▸ **ASSIGNMENT**
Would you find each line in the entries below with the string "風吹楊柳頭" and copy it?

▸ **INPUT MATERIAL**
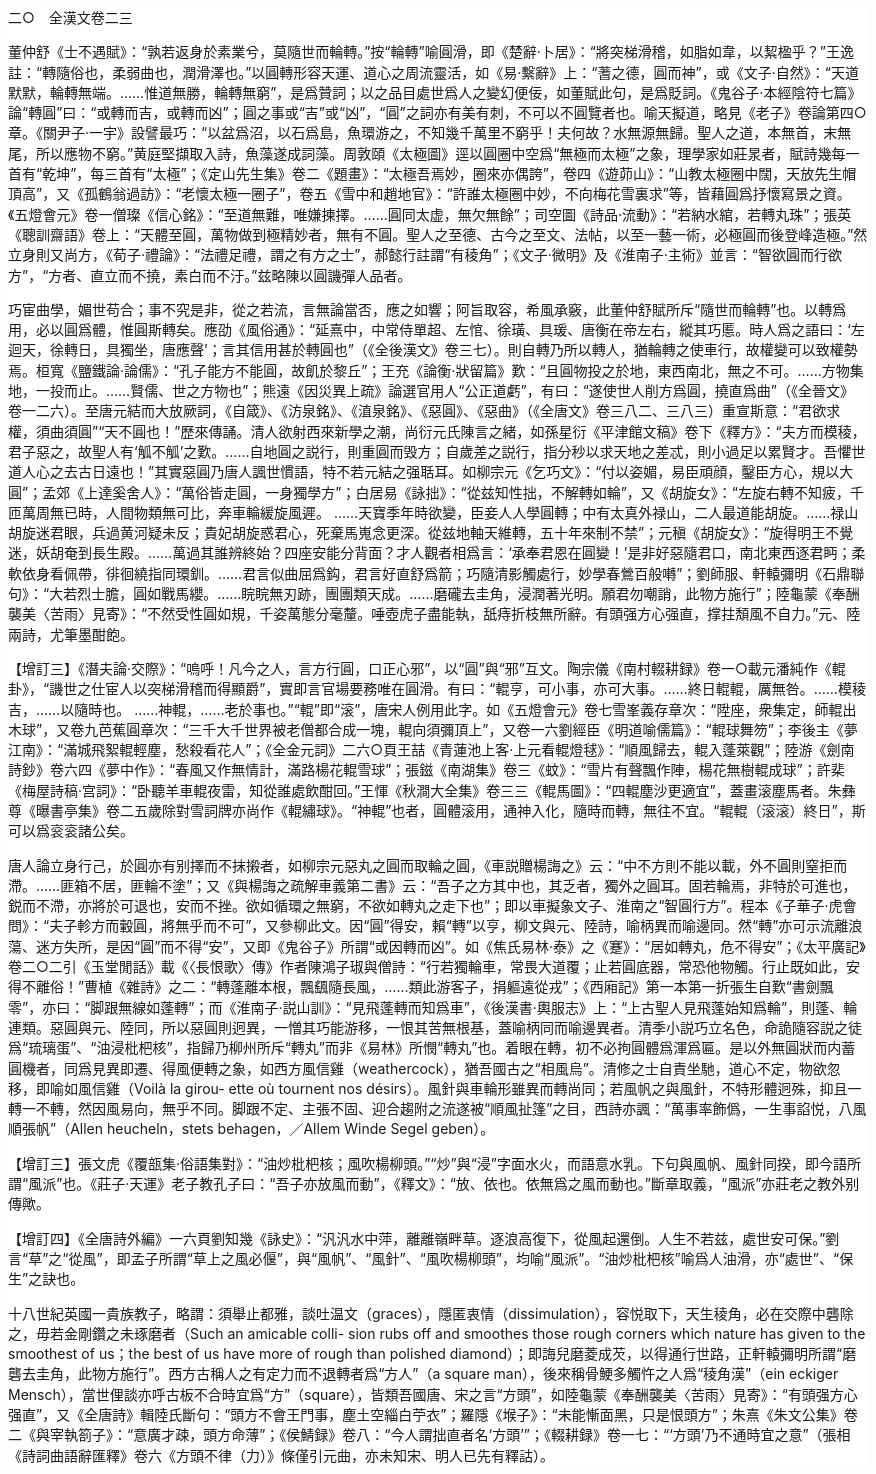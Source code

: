 二○　全漢文卷二三

董仲舒《士不遇賦》：“孰若返身於素業兮，莫隨世而輪轉。”按“輪轉”喻圓滑，即《楚辭·卜居》：“將突梯滑稽，如脂如韋，以絜楹乎？”王逸註：“轉隨俗也，柔弱曲也，潤滑澤也。”以圓轉形容天運、道心之周流靈活，如《易·繫辭》上：“蓍之德，圓而神”，或《文子·自然》：“天道默默，輪轉無端。……惟道無勝，輪轉無窮”，是爲贊詞；以之品目處世爲人之變幻便佞，如董賦此句，是爲貶詞。《鬼谷子·本經陰符七篇》論“轉圓”曰：“或轉而吉，或轉而凶”；圓之事或“吉”或“凶”，“圓”之詞亦有美有刺，不可以不圓覽者也。喻天擬道，略見《老子》卷論第四○章。《關尹子·一宇》設譬最巧：“以盆爲沼，以石爲島，魚環游之，不知幾千萬里不窮乎！夫何故？水無源無歸。聖人之道，本無首，末無尾，所以應物不窮。”黄庭堅擷取入詩，魚藻遂成詞藻。周敦頤《太極圖》逕以圓圈中空爲“無極而太極”之象，理學家如莊㫤者，賦詩幾每一首有“乾坤”，每三首有“太極”；《定山先生集》卷二《題畫》：“太極吾焉妙，圈來亦偶誇”，卷四《遊茆山》：“山教太極圈中闊，天放先生帽頂高”，又《孤鶴翁過訪》：“老懷太極一圈子”，卷五《雪中和趙地官》：“許誰太極圈中妙，不向梅花雪裏求”等，皆藉圓爲抒懷寫景之資。《五燈會元》卷一僧璨《信心銘》：“至道無難，唯嫌揀擇。……圓同太虚，無欠無餘”；司空圖《詩品·流動》：“若納水綰，若轉丸珠”；張英《聰訓齋語》卷上：“天體至圓，萬物做到極精妙者，無有不圓。聖人之至德、古今之至文、法帖，以至一藝一術，必極圓而後登峰造極。”然立身則又尚方，《荀子·禮論》：“法禮足禮，謂之有方之士”，郝懿行註謂“有稜角”；《文子·微明》及《淮南子·主術》並言：“智欲圓而行欲方”，“方者、直立而不撓，素白而不汙。”兹略陳以圓譏彈人品者。

巧宦曲學，媚世苟合；事不究是非，從之若流，言無論當否，應之如響；阿旨取容，希風承竅，此董仲舒賦所斥“隨世而輪轉”也。以轉爲用，必以圓爲體，惟圓斯轉矣。應劭《風俗通》：“延熹中，中常侍單超、左悺、徐璜、具瑗、唐衡在帝左右，縱其巧慝。時人爲之語曰：‘左迴天，徐轉日，具獨坐，唐應聲’；言其信用甚於轉圓也”（《全後漢文》卷三七）。則自轉乃所以轉人，猶輪轉之使車行，故權變可以致權勢焉。桓寬《鹽鐵論·論儒》：“孔子能方不能圓，故飢於黎丘”；王充《論衡·狀留篇》歎：“且圓物投之於地，東西南北，無之不可。……方物集地，一投而止。……賢儒、世之方物也”；熊遠《因災異上疏》論選官用人“公正道虧”，有曰：“遂使世人削方爲圓，撓直爲曲”（《全晉文》卷一二六）。至唐元結而大放厥詞，《自箴》、《汸泉銘》、《淔泉銘》、《惡圓》、《惡曲》（《全唐文》卷三八二、三八三）重宣斯意：“君欲求權，須曲須圓”“天不圓也！”歷來傳誦。清人欲射西來新學之潮，尚衍元氏陳言之緒，如孫星衍《平津館文稿》卷下《釋方》：“夫方而模稜，君子惡之，故聖人有‘觚不觚’之歎。……自地圓之説行，則重圓而毁方；自歲差之説行，指分秒以求天地之差忒，則小過足以累賢才。吾懼世道人心之去古日遠也！”其實惡圓乃唐人諷世慣語，特不若元結之强聒耳。如柳宗元《乞巧文》：“付以姿媚，易臣頑顔，鑿臣方心，規以大圓”；孟郊《上達奚舍人》：“萬俗皆走圓，一身獨學方”；白居易《詠拙》：“從兹知性拙，不解轉如輪”，又《胡旋女》：“左旋右轉不知疲，千匝萬周無已時，人間物類無可比，奔車輪緩旋風遲。
……天寶季年時欲變，臣妾人人學圓轉；中有太真外禄山，二人最道能胡旋。……禄山胡旋迷君眼，兵過黄河疑未反；貴妃胡旋惑君心，死棄馬嵬念更深。從兹地軸天維轉，五十年來制不禁”；元稹《胡旋女》：“旋得明王不覺迷，妖胡奄到長生殿。……萬過其誰辨終始？四座安能分背面？才人觀者相爲言：‘承奉君恩在圓變！’是非好惡隨君口，南北東西逐君眄；柔軟依身看佩帶，徘徊繞指同環釧。……君言似曲屈爲鈎，君言好直舒爲箭；巧隨清影觸處行，妙學春鶯百般囀”；劉師服、軒轅彌明《石鼎聯句》：“大若烈士膽，圓如戰馬纓。……睆睆無刃跡，團團類天成。……磨礲去圭角，浸潤著光明。願君勿嘲誚，此物方施行”；陸龜蒙《奉酬襲美〈苦雨〉見寄》：“不然受性圓如規，千姿萬態分毫釐。唾壺虎子盡能執，舐痔折枝無所辭。有頭强方心强直，撑拄頽風不自力。”元、陸兩詩，尤筆墨酣飽。

【增訂三】《潛夫論·交際》：“嗚呼！凡今之人，言方行圓，口正心邪”，以“圓”與“邪”互文。陶宗儀《南村輟耕録》卷一○載元潘純作《輥卦》，“譏世之仕宦人以突梯滑稽而得顯爵”，實即言官場要務唯在圓滑。有曰：“輥亨，可小事，亦可大事。……終日輥輥，厲無咎。……模稜吉，……以隨時也。
……神輥，……老於事也。”“輥”即“滚”，唐宋人例用此字。如《五燈會元》卷七雪峯義存章次：“陞座，衆集定，師輥出木球”，又卷九芭蕉圓章次：“三千大千世界被老僧都合成一塊，輥向須彌頂上”，又卷一六劉經臣《明道喻儒篇》：“輥球舞笏”；李後主《夢江南》：“滿城飛絮輥輕塵，愁殺看花人”；《全金元詞》二六○頁王喆《青蓮池上客·上元看輥燈毬》：“順風歸去，輥入蓬萊觀”；陸游《劍南詩鈔》卷六四《夢中作》：“春風又作無情計，滿路楊花輥雪球”；張鎡《南湖集》卷三《蚊》：“雪片有聲飄作陣，楊花無樹輥成球”；許棐《梅屋詩稿·宫詞》：“卧聽羊車輥夜雷，知從誰處飲酣回。”王惲《秋澗大全集》卷三三《輥馬圖》：“四輥塵沙更適宜”，蓋畫滚塵馬者。朱彝尊《曝書亭集》卷二五歲除對雪詞牌亦尚作《輥繡球》。“神輥”也者，圓體滚用，通神入化，隨時而轉，無往不宜。“輥輥（滚滚）終日”，斯可以爲衮衮諸公矣。

唐人論立身行己，於圓亦有别擇而不抹摋者，如柳宗元惡丸之圓而取輪之圓，《車説贈楊誨之》云：“中不方則不能以載，外不圓則窒拒而滯。……匪箱不居，匪輪不塗”；又《與楊誨之疏解車義第二書》云：“吾子之方其中也，其乏者，獨外之圓耳。固若輪焉，非特於可進也，鋭而不滯，亦將於可退也，安而不挫。欲如循環之無窮，不欲如轉丸之走下也”；即以車擬象文子、淮南之“智圓行方”。程本《子華子·虎會問》：“夫子軫方而轂圓，將無乎而不可”，又參柳此文。因“圓”得安，賴“轉”以亨，柳文與元、陸詩，喻柄異而喻邊同。然“轉”亦可示流離浪蕩、迷方失所，是因“圓”而不得“安”，又即《鬼谷子》所謂“或因轉而凶”。如《焦氏易林·泰》之《蹇》：“居如轉丸，危不得安”；《太平廣記》卷二○二引《玉堂閒話》載《〈長恨歌〉傳》作者陳鴻子琡與僧詩：“行若獨輪車，常畏大道覆；止若圓底器，常恐他物觸。行止既如此，安得不離俗！”曹植《雜詩》之二：“轉蓬離本根，飄颻隨長風，……類此游客子，捐軀遠從戎”；《西廂記》第一本第一折張生自歎“書劍飄零”，亦曰：“脚跟無線如蓬轉”；而《淮南子·説山訓》：“見飛蓬轉而知爲車”，《後漢書·輿服志》上：“上古聖人見飛蓬始知爲輪”，則蓬、輪連類。惡圓與元、陸同，所以惡圓則迥異，一憎其巧能游移，一恨其苦無根基，蓋喻柄同而喻邊異者。清季小説巧立名色，命詭隨容説之徒爲“琉璃蛋”、“油浸枇杷核”，指歸乃柳州所斥“轉丸”而非《易林》所憫“轉丸”也。着眼在轉，初不必拘圓體爲渾爲匾。是以外無圓狀而内蓄圓機者，同爲見異即遷、得風便轉之象，如西方風信雞（weathercock），猶吾國古之“相風烏”。清修之士自責坐馳，道心不定，物欲忽移，即喻如風信雞（Voilà la girou-
ette où tournent nos désirs）。風針與車輪形雖異而轉尚同；若風帆之與風針，不特形體迥殊，抑且一轉一不轉，然因風易向，無乎不同。脚跟不定、主張不固、迎合趨附之流遂被“順風扯篷”之目，西詩亦諷：“萬事率飾僞，一生事諂悦，八風順張帆”（Allen heucheln，stets behagen，／Allem Winde Segel geben）。

【增訂三】張文虎《覆瓿集·俗語集對》：“油炒枇杷核；風吹楊柳頭。”“炒”與“浸”字面水火，而語意水乳。下句與風帆、風針同揆，即今語所謂“風派”也。《莊子·天運》老子教孔子曰：“吾子亦放風而動”，《釋文》：“放、依也。依無爲之風而動也。”斷章取義，“風派”亦莊老之教外别傳歟。

【增訂四】《全唐詩外編》一六頁劉知幾《詠史》：“汎汎水中萍，離離嶺畔草。逐浪高復下，從風起還倒。人生不若兹，處世安可保。”劉言“草”之“從風”，即孟子所謂“草上之風必偃”，與“風帆”、“風針”、“風吹楊柳頭”，均喻“風派”。“油炒枇杷核”喻爲人油滑，亦“處世”、“保生”之訣也。

十八世紀英國一貴族教子，略謂：須舉止都雅，談吐温文（graces），隱匿衷情（dissimulation），容悦取下，天生稜角，必在交際中礱除之，毋若金剛鑽之未琢磨者（Such an amicable colli-
sion rubs off and smoothes those rough corners which nature has given to the smoothest of us；the best of us have more of rough than polished diamond）；即誨兒磨菱成芡，以得通行世路，正軒轅彌明所謂“磨礱去圭角，此物方施行”。西方古稱人之有定力而不退轉者爲“方人”（a square man），後來稱骨鯁多觸忤之人爲“稜角漢”（ein eckiger Mensch），當世俚談亦呼古板不合時宜爲“方”（square），皆類吾國唐、宋之言“方頭”，如陸龜蒙《奉酬襲美〈苦雨〉見寄》：“有頭强方心强直”，又《全唐詩》輯陸氏斷句：“頭方不會王門事，塵土空緇白苧衣”；羅隱《堠子》：“未能慚面黑，只是恨頭方”；朱熹《朱文公集》卷二《與宰執箚子》：“意廣才疎，頭方命薄”；《侯鯖録》卷八：“今人謂拙直者名‘方頭’”；《輟耕録》卷一七：“‘方頭’乃不通時宜之意”（張相《詩詞曲語辭匯釋》卷六《方頭不律（力）》條僅引元曲，亦未知宋、明人已先有釋詁）。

▸ **RESULT**
【增訂三】張文虎《覆瓿集·俗語集對》：“油炒枇杷核；風吹楊柳頭。”“炒”與“浸”字面水火，而語意水乳。下句與風帆、風針同揆，即今語所謂“風派”也。《莊子·天運》老子教孔子曰：“吾子亦放風而動”，《釋文》：“放、依也。依無爲之風而動也。”斷章取義，“風派”亦莊老之教外别傳歟。
【增訂四】《全唐詩外編》一六頁劉知幾《詠史》：“汎汎水中萍，離離嶺畔草。逐浪高復下，從風起還倒。人生不若兹，處世安可保。”劉言“草”之“從風”，即孟子所謂“草上之風必偃”，與“風帆”、“風針”、“風吹楊柳頭”，均喻“風派”。“油炒枇杷核”喻爲人油滑，亦“處世”、“保生”之訣也。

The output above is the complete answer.